私たちはどうでしょう。先の良いいちじくのたとえのように、苦難の中で神さまを見出し、真の意味で信仰者として建てられ、神の民とされていくのか。あるいはしなびてもはや食べることのできないいちじくのように、立ち返って神の前に生きることに鈍感になってはいないか、本当に問われます。

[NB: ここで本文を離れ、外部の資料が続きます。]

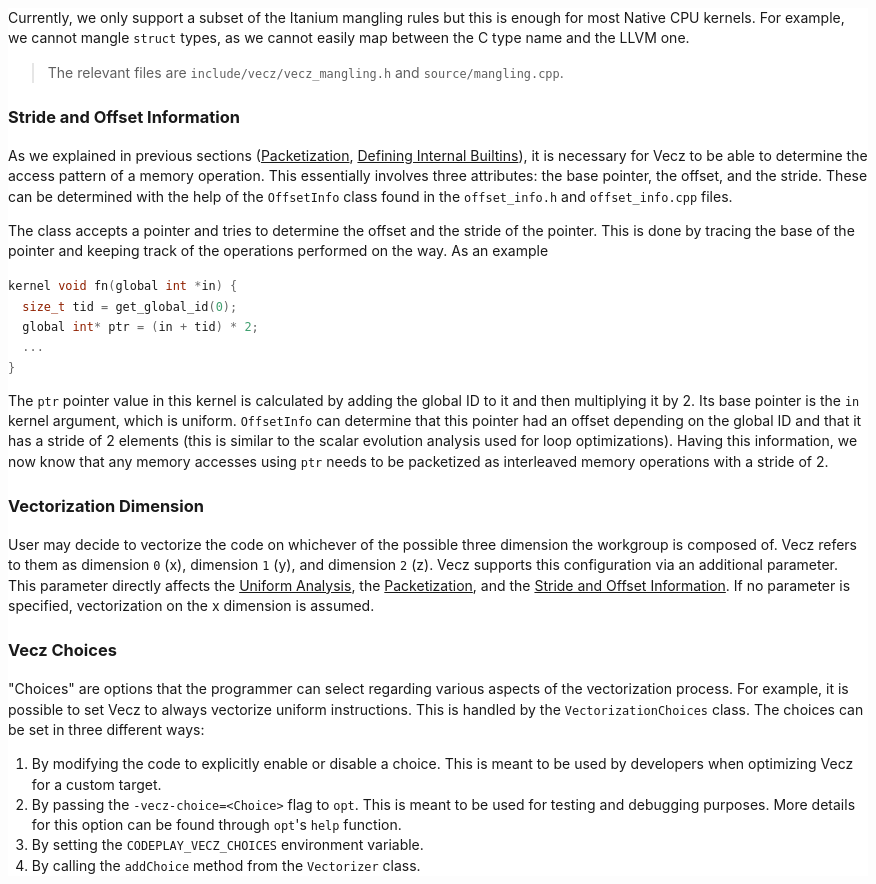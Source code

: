 Currently, we only support a subset of the Itanium mangling rules but this is
enough for most Native CPU kernels. For example, we cannot mangle `struct` types, as
we cannot easily map between the C type name and the LLVM one.

> The relevant files are `include/vecz/vecz_mangling.h` and
> `source/mangling.cpp`.

### Stride and Offset Information

As we explained in previous sections ([Packetization](#packetization), [Defining
Internal Builtins](#defining-internal-builtins)), it is necessary for Vecz to be
able to determine the access pattern of a memory operation. This essentially
involves three attributes: the base pointer, the offset, and the stride.
These can be determined with the help of the `OffsetInfo` class found in the
`offset_info.h` and `offset_info.cpp` files.

The class accepts a pointer and tries to determine the offset and the stride of
the pointer. This is done by tracing the base of the pointer and keeping track
of the operations performed on the way. As an example

```c
kernel void fn(global int *in) {
  size_t tid = get_global_id(0);
  global int* ptr = (in + tid) * 2;
  ...
}
```

The `ptr` pointer value in this kernel is calculated by adding the global ID to
it and then multiplying it by 2. Its base pointer is the `in` kernel argument,
which is uniform. `OffsetInfo` can determine that this pointer had an offset
depending on the global ID and that it has a stride of 2 elements (this is
similar to the scalar evolution analysis used for loop optimizations). Having
this information, we now know that any memory accesses using `ptr` needs to be
packetized as interleaved memory operations with a stride of 2.

### Vectorization Dimension

User may decide to vectorize the code on whichever of the possible three
dimension the workgroup is composed of. Vecz refers to them as dimension `0`
(x), dimension `1` (y), and dimension `2` (z). Vecz supports this configuration
via an additional parameter. This parameter directly affects the [Uniform
Analysis](#uniform-analysis), the [Packetization](#packetization), and the
[Stride and Offset Information](#stride-and-offset-information). If no
parameter is specified, vectorization on the x dimension is assumed.

### Vecz Choices

"Choices" are options that the programmer can select regarding various aspects
of the vectorization process. For example, it is possible to set Vecz to always
vectorize uniform instructions. This is handled by the `VectorizationChoices`
class. The choices can be set in three different ways:

1. By modifying the code to explicitly enable or disable a choice. This is meant
   to be used by developers when optimizing Vecz for a custom target.
2. By passing the `-vecz-choice=<Choice>` flag to `opt`. This is meant to be
   used for testing and debugging purposes. More details for this option can be
   found through `opt`'s `help` function.
3. By setting the `CODEPLAY_VECZ_CHOICES` environment variable.
4. By calling the `addChoice` method from the `Vectorizer` class.
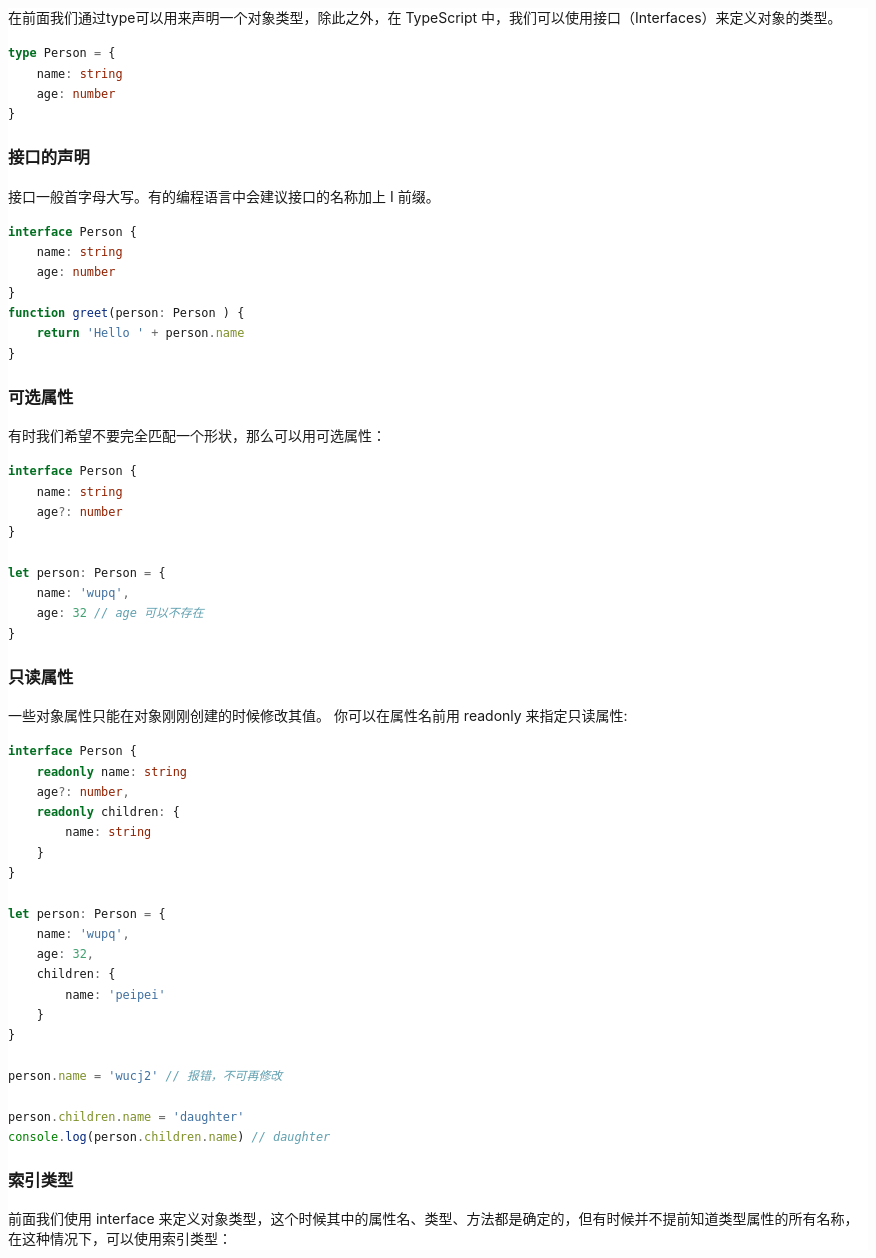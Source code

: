 在前面我们通过type可以用来声明一个对象类型，除此之外，在 TypeScript 中，我们可以使用接口（Interfaces）来定义对象的类型。
```ts
type Person = {
    name: string
    age: number
}
```
### 接口的声明
接口一般首字母大写。有的编程语言中会建议接口的名称加上 I 前缀。
```ts
interface Person {
    name: string
    age: number
}
function greet(person: Person ) {
    return 'Hello ' + person.name
}
```
### 可选属性
有时我们希望不要完全匹配一个形状，那么可以用可选属性：
```ts
interface Person {
    name: string
    age?: number
}

let person: Person = {
    name: 'wupq',
    age: 32 // age 可以不存在
}
```
### 只读属性
一些对象属性只能在对象刚刚创建的时候修改其值。 你可以在属性名前用 readonly 来指定只读属性:
```ts
interface Person {
    readonly name: string
    age?: number,
    readonly children: {
        name: string
    }
}

let person: Person = {
    name: 'wupq',
    age: 32,
    children: {
        name: 'peipei'
    }
}

person.name = 'wucj2' // 报错，不可再修改

person.children.name = 'daughter'
console.log(person.children.name) // daughter
```
### 索引类型
前面我们使用 interface 来定义对象类型，这个时候其中的属性名、类型、方法都是确定的，但有时候并不提前知道类型属性的所有名称，在这种情况下，可以使用索引类型：
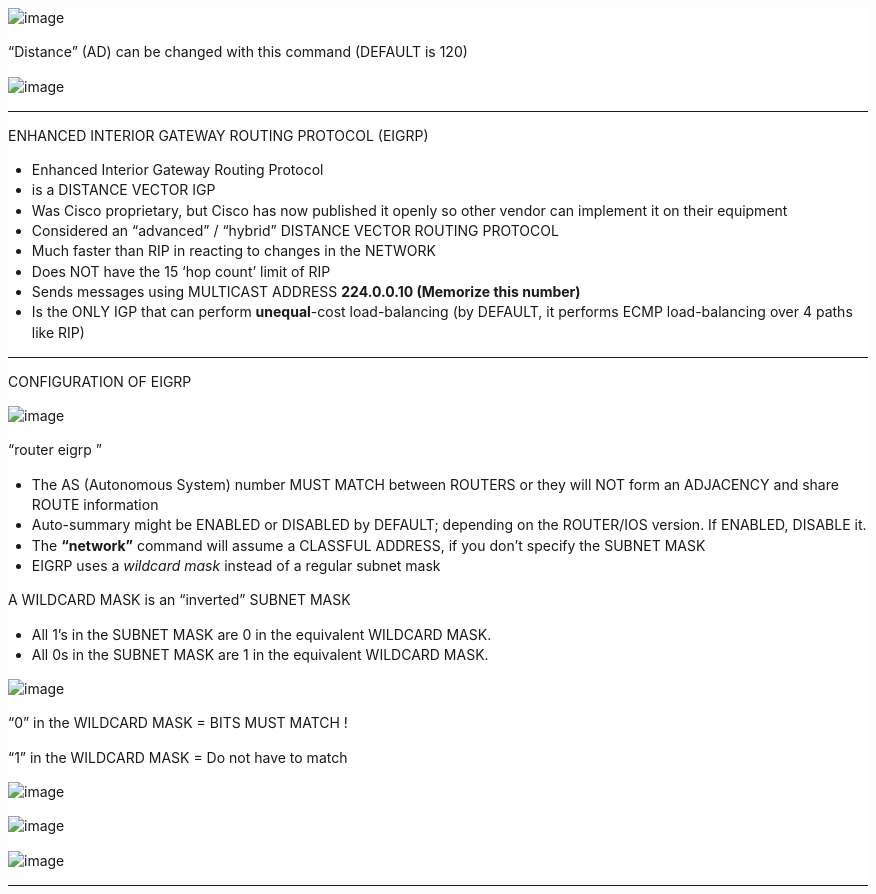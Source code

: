 ![image](https://github.com/vanhoangkha/CCNA_Course_Notes/assets/images/placeholder.png)

“Distance” (AD) can be changed with this command (DEFAULT is 120)

![image](https://github.com/vanhoangkha/CCNA_Course_Notes/assets/images/placeholder.png)

---

ENHANCED INTERIOR GATEWAY ROUTING PROTOCOL (EIGRP)

- Enhanced Interior Gateway Routing Protocol
- is a DISTANCE VECTOR IGP
- Was Cisco proprietary, but Cisco has now published it openly so other vendor can implement it on their equipment
- Considered an “advanced” / “hybrid” DISTANCE VECTOR ROUTING PROTOCOL
- Much faster than RIP in reacting to changes in the NETWORK
- Does NOT have the 15 ‘hop count’ limit of RIP
- Sends messages using MULTICAST ADDRESS **224.0.0.10 (Memorize this number)**
- Is the ONLY IGP that can perform **unequal**-cost load-balancing (by DEFAULT, it performs ECMP load-balancing over 4 paths like RIP)

---

CONFIGURATION OF EIGRP

![image](https://github.com/vanhoangkha/CCNA_Course_Notes/assets/images/placeholder.png)

“router eigrp <Autonomous System number>”

- The AS (Autonomous System) number MUST MATCH between ROUTERS or they will NOT form an ADJACENCY and share ROUTE information
- Auto-summary might be ENABLED or DISABLED by DEFAULT; depending on the ROUTER/IOS version. If ENABLED, DISABLE it.
- The **“network”** command will assume a CLASSFUL ADDRESS, if you don’t specify the SUBNET MASK
- EIGRP uses a *wildcard mask* instead of a regular subnet mask

A WILDCARD MASK is an “inverted” SUBNET MASK

- All 1’s in the SUBNET MASK are 0 in the equivalent WILDCARD MASK.
- All 0s in the SUBNET MASK are 1 in the equivalent WILDCARD MASK.

![image](https://github.com/vanhoangkha/CCNA_Course_Notes/assets/images/placeholder.png)

“0” in the WILDCARD MASK = BITS MUST MATCH !

“1” in the WILDCARD MASK = Do not have to match

![image](https://github.com/vanhoangkha/CCNA_Course_Notes/assets/images/placeholder.png)

![image](https://github.com/vanhoangkha/CCNA_Course_Notes/assets/images/placeholder.png)

![image](https://github.com/vanhoangkha/CCNA_Course_Notes/assets/images/placeholder.png)

---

最後に、今日は「神を知る心」と題して、御言葉を聞いてきました。私たちの人生にも順調に行っているように思える時、又、苦境に立たされる時がございます。それぞれの日常にあっても、お仕事又育児等で、今、日々追われるよう慌ただしくひと日ひと日を過ごしている方もおられるでしょう。又、社会の一線を退かれて、時間を与えられている方もいるでしょう。あるいは病と向きあいながら、しんどい療養の日々を過ごしている方もいるでしょう。ほんとうに様々でありますけれども。大切な事は、私たちが、どのような時も、どんな状況であっても、私の心が神さまと向き合っているかどうかということです。よく汐満姉が特伝講師であられた松村先生でしたか、「心のチャンネル神さまに合わせましょう」ということおっしゃいますが、そうです。そのようにいつも主に向かって祈り求め、信仰の確認をしていくことを怠ってはならないということであります。
私たちは目に見えるところだけで明日の事を判断することはできません。ほんとうにいつ、何が起こるか私たちには分かりません。だからこそ、与えられた出会いと、その時その時を大事に、丁寧に、主の言葉に聞きながら生きて行く。教会の礼拝や祈祷会のみならず、すべての生活の全領域において、神を知る心をもって一日一日を歩む。そこに本物の平安が与えられていくのですね。神の霊が、ご聖霊が、私たちの内に臨み、神を知ることの豊かな実りが与えられますよう、祈り求めながら努めてまいりましょう。
ゆたかな柔らかな心でいられるように、主を喜び、主に祈りながら、また新しい11月と今週を歩んでまいりましょう。
最後に7節をお読みして宣教を閉じます。
「そしてわたしは、わったしが主であることを知る心を彼らに与える。彼らはわたしの民となり、わたしは彼らの神となる。彼らは真心をもってわたしのもとへ帰って来る。」